Levasseur, Patricia Gros Levasseur, Jaan Laaman, Barbara Curzi Laaman, and Richard Williams were arrested in Ohio in November 1984. Six months later, police arrested Tom and Carol Saucier Manning. The Laamans, Levasseurs, and Mannings each had three kids, all of whom were arrested along with their parents. Police not only separated the parents from their children but tried to coerce the children—all of whom were minors—to snitch against their parents. According to statements at the time from the captured revolutionaries, police offered Carmen Levasseur, then 8 years old, $20 and a pizza to provide information. The Mannings, meanwhile, were not allowed to communicate with or even to know the whereabouts of their children for eight weeks. The Laaman children were incarcerated for six weeks, during which time they were interrogated. 

By 1986, the “Ohio 7,” as they were known, faced dozens of charges stemming from their political activity while underground. Because their respective husbands were wanted by police, Curzi, Gros, and Saucier were initially charged with “harboring a fugitive.” Those charges were dropped when the government secured lengthy sentences, cumulatively totaling hundreds of years, stemming from their other underground activities. Yet the government also pursued RICO and seditious conspiracy charges against them. In 1989, after assorted machinations, the federal government prosecuted Levasseur, Gross, and Williams again for seditious conspiracy and RICO violations. In essence, the trio was accused of pursuing a criminal plot to overthrow the government by force. Theirs was one of several examples in the 1980s of the government using catch-all conspiracy charges to target leftwing groups, including Puerto Rican independence activists and Black revolutionaries. Another group of white anti-imperialists, the so-called Resistance Conspiracy, also faced the charge. 

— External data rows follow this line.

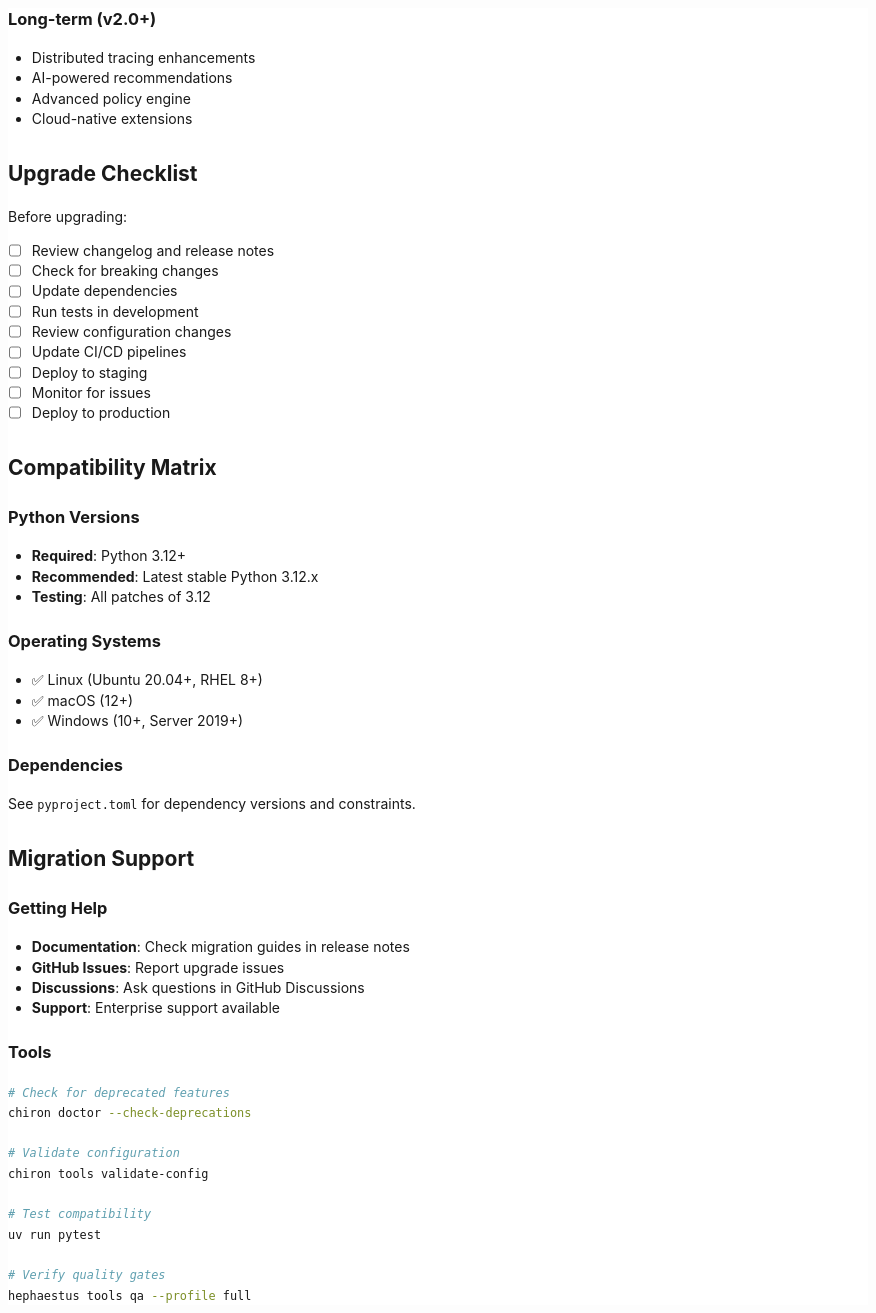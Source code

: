 ### Long-term (v2.0+)

- Distributed tracing enhancements
- AI-powered recommendations
- Advanced policy engine
- Cloud-native extensions

## Upgrade Checklist

Before upgrading:

- [ ] Review changelog and release notes
- [ ] Check for breaking changes
- [ ] Update dependencies
- [ ] Run tests in development
- [ ] Review configuration changes
- [ ] Update CI/CD pipelines
- [ ] Deploy to staging
- [ ] Monitor for issues
- [ ] Deploy to production

## Compatibility Matrix

### Python Versions

- **Required**: Python 3.12+
- **Recommended**: Latest stable Python 3.12.x
- **Testing**: All patches of 3.12

### Operating Systems

- ✅ Linux (Ubuntu 20.04+, RHEL 8+)
- ✅ macOS (12+)
- ✅ Windows (10+, Server 2019+)

### Dependencies

See `pyproject.toml` for dependency versions and constraints.

## Migration Support

### Getting Help

- **Documentation**: Check migration guides in release notes
- **GitHub Issues**: Report upgrade issues
- **Discussions**: Ask questions in GitHub Discussions
- **Support**: Enterprise support available

### Tools

```bash
# Check for deprecated features
chiron doctor --check-deprecations

# Validate configuration
chiron tools validate-config

# Test compatibility
uv run pytest

# Verify quality gates
hephaestus tools qa --profile full
```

To the radicals on trial, the RICO charge was particularly noxious. It allowed the government to tack on charges. Worse, it rendered political activity criminal. In his opening statement, Levasseur, who represented himself, accused the government of bending language and the law. “You cannot be a revolutionary and a racketeer,” he averred. “It’s a contradiction. It is either one or the other.” After the longest and most expensive trial in Massachusetts history, Levasseur, Gross, and Williams were acquitted of sedition. When the jury deadlocked on the RICO charges, the judge dismissed them. The government declined to appeal.